= Exercise =
Answer with one number only, the count of lines in the material below that hold "rather".

⟨

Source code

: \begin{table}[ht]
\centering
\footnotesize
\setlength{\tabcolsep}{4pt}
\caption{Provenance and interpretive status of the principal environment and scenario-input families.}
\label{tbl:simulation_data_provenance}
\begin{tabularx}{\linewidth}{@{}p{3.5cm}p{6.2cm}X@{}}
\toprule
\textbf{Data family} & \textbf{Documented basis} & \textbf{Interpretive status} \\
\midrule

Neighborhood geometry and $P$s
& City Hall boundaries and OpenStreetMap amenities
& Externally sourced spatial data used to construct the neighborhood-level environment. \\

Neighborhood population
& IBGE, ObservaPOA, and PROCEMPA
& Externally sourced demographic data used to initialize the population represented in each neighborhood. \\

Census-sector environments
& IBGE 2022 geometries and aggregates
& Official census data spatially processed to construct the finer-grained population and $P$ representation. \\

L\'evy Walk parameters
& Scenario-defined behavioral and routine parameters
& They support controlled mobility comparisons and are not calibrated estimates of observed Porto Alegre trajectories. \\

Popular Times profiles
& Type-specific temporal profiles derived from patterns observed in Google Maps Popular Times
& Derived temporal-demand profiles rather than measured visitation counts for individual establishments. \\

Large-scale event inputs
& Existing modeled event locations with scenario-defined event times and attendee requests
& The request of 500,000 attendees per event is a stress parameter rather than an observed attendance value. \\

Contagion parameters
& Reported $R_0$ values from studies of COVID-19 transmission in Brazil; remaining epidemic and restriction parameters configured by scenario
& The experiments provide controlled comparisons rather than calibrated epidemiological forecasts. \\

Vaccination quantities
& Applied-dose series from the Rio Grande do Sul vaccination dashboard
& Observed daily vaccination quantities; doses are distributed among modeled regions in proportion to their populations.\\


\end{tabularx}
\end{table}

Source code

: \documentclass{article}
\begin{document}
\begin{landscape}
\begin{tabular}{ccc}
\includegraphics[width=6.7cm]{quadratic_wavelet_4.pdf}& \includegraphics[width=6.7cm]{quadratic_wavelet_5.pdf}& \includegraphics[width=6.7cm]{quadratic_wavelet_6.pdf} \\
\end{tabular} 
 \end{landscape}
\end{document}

⟩

= Answer below =
3